May 23, 2018

Archives for April 2007

Why So Many False Positives on the No-Fly List?

Yesterday I argued that Walter Murphy’s much-discussed encounter with airport security was probably just a false positive in the no-fly list matching algorithm. Today I want to talk about why false positives (ordinary citizens triggering mistaken “matches” with the list) are so common.

First, a preliminary. It’s often argued that the high false positive rate proves the system is poorly run or even useless. This is not necessarily the case. In running a system like this, we necessarily trade off false positives against false negatives. We can lower either kind of error, but doing so will increase the other kind. The optimal policy will balance the harm from false positives against the harm from false negatives, to minimize total harm. If the consequences of a false positive are relatively minor (brief inconvenience for one traveler), but the consequences of a false negative are much worse (non-negligible probability of multiple deaths), then the optimal choice is to accept many false positives in order to drive the false negative rate way down. In other words, a high false positive rate is not by itself a sign of bad policy or bad management.

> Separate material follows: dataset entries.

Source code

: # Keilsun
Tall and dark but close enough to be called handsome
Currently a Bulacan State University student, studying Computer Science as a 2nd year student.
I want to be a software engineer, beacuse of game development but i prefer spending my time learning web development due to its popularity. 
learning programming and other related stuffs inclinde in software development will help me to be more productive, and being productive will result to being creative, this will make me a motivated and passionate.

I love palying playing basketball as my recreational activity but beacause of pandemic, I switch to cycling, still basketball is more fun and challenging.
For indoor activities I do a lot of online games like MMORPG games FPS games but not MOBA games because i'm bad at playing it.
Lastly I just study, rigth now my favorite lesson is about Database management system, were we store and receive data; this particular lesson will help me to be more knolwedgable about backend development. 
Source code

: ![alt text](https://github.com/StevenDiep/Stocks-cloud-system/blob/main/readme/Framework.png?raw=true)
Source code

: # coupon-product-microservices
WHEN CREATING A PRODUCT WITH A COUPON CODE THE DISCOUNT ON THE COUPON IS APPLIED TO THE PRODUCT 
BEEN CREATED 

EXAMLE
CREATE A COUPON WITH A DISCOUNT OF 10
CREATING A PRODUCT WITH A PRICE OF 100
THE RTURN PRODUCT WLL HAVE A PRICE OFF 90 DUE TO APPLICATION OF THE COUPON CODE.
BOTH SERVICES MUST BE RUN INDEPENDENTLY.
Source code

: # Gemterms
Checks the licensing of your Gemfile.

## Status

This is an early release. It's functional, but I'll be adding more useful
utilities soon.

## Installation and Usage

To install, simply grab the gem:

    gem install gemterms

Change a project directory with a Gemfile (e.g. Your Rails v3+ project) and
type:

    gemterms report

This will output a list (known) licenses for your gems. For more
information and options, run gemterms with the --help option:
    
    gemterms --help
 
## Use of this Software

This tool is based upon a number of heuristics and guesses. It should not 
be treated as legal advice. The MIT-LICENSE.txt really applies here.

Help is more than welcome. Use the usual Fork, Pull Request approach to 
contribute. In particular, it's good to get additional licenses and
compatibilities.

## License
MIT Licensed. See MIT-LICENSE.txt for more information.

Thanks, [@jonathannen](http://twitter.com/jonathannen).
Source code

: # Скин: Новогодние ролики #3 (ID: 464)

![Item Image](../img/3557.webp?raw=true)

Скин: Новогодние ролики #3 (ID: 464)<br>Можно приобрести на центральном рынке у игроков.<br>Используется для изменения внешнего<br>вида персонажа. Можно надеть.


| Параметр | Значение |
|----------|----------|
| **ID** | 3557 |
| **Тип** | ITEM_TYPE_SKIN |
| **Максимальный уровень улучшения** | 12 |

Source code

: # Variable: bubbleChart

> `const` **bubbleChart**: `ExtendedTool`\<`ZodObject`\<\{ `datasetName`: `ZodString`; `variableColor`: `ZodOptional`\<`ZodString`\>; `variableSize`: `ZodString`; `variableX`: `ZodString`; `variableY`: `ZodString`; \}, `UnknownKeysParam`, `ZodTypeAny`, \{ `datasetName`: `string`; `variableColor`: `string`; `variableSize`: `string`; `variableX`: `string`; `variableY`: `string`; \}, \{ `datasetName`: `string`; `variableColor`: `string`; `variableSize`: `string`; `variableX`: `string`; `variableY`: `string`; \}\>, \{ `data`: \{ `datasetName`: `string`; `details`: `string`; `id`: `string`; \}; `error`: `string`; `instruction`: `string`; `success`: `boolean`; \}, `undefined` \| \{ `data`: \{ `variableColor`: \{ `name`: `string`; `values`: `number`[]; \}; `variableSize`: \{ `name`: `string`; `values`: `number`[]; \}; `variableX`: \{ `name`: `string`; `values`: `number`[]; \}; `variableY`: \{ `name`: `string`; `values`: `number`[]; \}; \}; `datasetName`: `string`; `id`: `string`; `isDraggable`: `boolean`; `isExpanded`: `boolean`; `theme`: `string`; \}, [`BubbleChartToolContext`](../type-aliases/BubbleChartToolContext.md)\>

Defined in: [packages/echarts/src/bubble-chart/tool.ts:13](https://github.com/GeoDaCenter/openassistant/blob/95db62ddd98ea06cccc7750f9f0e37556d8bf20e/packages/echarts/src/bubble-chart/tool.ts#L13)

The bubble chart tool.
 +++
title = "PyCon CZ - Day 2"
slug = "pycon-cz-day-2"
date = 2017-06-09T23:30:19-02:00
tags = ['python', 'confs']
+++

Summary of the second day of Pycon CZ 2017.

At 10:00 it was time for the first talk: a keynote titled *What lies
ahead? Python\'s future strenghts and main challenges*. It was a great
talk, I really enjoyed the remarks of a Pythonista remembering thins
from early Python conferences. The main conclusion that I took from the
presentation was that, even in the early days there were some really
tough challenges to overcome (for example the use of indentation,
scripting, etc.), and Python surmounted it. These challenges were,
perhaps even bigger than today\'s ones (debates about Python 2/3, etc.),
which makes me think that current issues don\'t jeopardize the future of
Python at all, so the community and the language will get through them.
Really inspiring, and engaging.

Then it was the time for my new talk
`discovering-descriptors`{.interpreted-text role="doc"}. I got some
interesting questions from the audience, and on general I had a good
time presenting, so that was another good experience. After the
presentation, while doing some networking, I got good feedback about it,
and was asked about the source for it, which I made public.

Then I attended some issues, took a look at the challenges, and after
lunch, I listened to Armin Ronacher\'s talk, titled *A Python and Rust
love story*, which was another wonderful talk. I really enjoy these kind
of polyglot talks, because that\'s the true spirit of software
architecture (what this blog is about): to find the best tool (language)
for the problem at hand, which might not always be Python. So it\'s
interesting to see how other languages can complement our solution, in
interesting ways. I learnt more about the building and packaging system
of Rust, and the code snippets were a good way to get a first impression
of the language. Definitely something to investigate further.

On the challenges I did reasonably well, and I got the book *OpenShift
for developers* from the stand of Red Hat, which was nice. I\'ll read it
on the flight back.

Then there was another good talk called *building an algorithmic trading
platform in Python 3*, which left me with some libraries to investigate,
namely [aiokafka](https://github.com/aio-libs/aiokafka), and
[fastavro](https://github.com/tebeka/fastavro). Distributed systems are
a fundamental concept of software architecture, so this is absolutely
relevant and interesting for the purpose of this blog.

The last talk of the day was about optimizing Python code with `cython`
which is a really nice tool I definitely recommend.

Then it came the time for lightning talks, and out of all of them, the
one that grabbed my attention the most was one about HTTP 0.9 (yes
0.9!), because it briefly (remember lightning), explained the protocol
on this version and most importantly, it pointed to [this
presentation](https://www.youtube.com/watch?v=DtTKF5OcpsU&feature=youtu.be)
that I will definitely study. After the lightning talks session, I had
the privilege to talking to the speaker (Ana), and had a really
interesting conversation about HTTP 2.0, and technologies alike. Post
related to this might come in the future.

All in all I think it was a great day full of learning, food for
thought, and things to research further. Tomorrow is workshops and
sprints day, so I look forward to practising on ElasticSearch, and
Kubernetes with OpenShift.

You can argue that the consequences of error are not really so unbalanced, or that the tradeoff is being made poorly, but your argument can’t rely only on the false positive rate.

Having said that, the system’s high false positive rate still needs explaining.

The fundamental reason for the false positives is that the system matches names , and names are a poor vehicle for identifying people, especially in the context of air travel. Names are not as unique as most people think, and names are frequently misspelled, especially in airline records. Because of the misspellings, you’ll have to do approximate matching, which will make the nonuniqueness problem even worse. The result is many false positives.

Why not use more information to reduce false positives? Why not, for example, use the fact that the Walter Murphy who served in the Marine Corps and used to live near Princeton is not a threat?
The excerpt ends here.